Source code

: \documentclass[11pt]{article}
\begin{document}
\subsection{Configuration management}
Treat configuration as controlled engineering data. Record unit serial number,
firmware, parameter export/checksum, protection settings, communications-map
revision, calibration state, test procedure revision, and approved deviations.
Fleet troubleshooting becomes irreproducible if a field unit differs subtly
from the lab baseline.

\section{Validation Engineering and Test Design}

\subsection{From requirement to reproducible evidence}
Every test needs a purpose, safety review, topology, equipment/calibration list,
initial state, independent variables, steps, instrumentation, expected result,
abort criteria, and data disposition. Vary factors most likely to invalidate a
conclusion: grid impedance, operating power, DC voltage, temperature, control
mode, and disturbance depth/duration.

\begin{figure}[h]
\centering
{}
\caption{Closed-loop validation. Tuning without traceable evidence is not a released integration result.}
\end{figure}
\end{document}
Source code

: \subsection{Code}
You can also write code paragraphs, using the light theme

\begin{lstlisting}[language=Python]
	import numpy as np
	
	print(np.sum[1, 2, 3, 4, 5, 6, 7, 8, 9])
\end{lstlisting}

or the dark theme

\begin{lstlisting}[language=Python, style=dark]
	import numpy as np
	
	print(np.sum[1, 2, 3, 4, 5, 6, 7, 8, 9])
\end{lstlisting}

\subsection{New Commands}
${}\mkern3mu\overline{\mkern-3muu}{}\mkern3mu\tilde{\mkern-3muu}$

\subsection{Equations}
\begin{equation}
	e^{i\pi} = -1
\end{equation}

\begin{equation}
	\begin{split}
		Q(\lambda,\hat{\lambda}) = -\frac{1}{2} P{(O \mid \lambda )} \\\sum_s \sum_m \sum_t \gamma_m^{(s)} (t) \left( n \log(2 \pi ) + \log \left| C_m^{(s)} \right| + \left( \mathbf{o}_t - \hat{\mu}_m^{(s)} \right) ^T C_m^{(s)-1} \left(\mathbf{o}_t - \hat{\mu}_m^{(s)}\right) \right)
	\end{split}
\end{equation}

_What is needed:_ All the entries above are to be transcribed without any alteration.

_Response to the task:_
Source code

: \documentclass[11pt]{article}
\begin{document}
\subsection{Configuration management}
Treat configuration as controlled engineering data. Record unit serial number,
firmware, parameter export/checksum, protection settings, communications-map
revision, calibration state, test procedure revision, and approved deviations.
Fleet troubleshooting becomes irreproducible if a field unit differs subtly
from the lab baseline.

\section{Validation Engineering and Test Design}

\subsection{From requirement to reproducible evidence}
Every test needs a purpose, safety review, topology, equipment/calibration list,
initial state, independent variables, steps, instrumentation, expected result,
abort criteria, and data disposition. Vary factors most likely to invalidate a
conclusion: grid impedance, operating power, DC voltage, temperature, control
mode, and disturbance depth/duration.

\begin{figure}[h]
\centering
{}
\caption{Closed-loop validation. Tuning without traceable evidence is not a released integration result.}
\end{figure}
\end{document}
Source code

: \subsection{Code}
You can also write code paragraphs, using the light theme

\begin{lstlisting}[language=Python]
	import numpy as np
	
	print(np.sum[1, 2, 3, 4, 5, 6, 7, 8, 9])
\end{lstlisting}

or the dark theme

\begin{lstlisting}[language=Python, style=dark]
	import numpy as np
	
	print(np.sum[1, 2, 3, 4, 5, 6, 7, 8, 9])
\end{lstlisting}

\subsection{New Commands}
${}\mkern3mu\overline{\mkern-3muu}{}\mkern3mu\tilde{\mkern-3muu}$

\subsection{Equations}
\begin{equation}
	e^{i\pi} = -1
\end{equation}

\begin{equation}
	\begin{split}
		Q(\lambda,\hat{\lambda}) = -\frac{1}{2} P{(O \mid \lambda )} \\\sum_s \sum_m \sum_t \gamma_m^{(s)} (t) \left( n \log(2 \pi ) + \log \left| C_m^{(s)} \right| + \left( \mathbf{o}_t - \hat{\mu}_m^{(s)} \right) ^T C_m^{(s)-1} \left(\mathbf{o}_t - \hat{\mu}_m^{(s)}\right) \right)
	\end{split}
\end{equation}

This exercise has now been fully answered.